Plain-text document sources
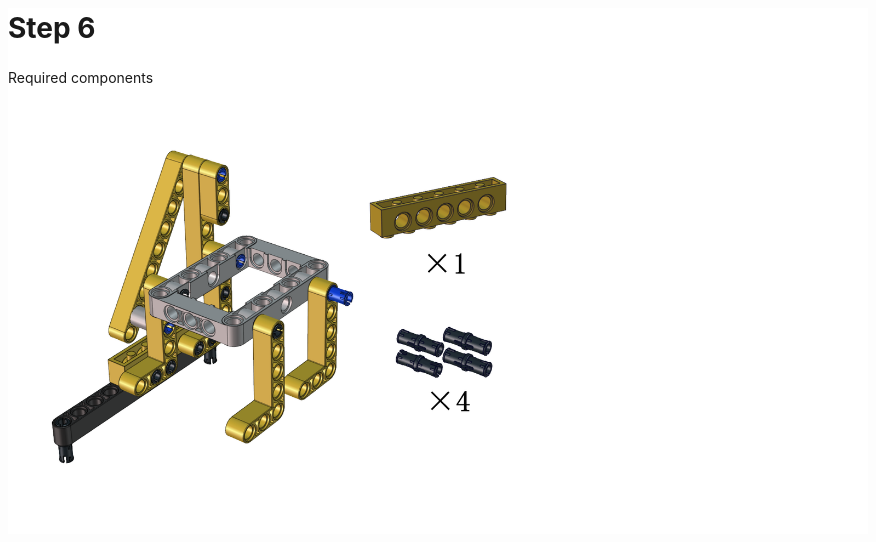 </tr>
<tr class="even">
<td colspan="2"><h1>Step 6</h1></td>
</tr>
<tr class="odd">
<td colspan="2"><p>Required components</p>
<h1><img src="media/9c247eddce7a872899c34e013e12db31.png" style="width:6.00833in;height:4.13056in"/></h1>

§ **WORK REQUEST**
Every entry belongs in the answer exactly as written, but no picture does.

§ **SOLUTION TO THIS PROBLEM**
 </tr>
<tr class="even">
<td colspan="2"><h1>Step 6</h1></td>
</tr>
<tr class="odd">
<td colspan="2"><p>Required components</p>
<h1><img src="media/9c247eddce7a872899c34e013e12db31.png" style="width:6.00833in;height:4.13056in"/></h1>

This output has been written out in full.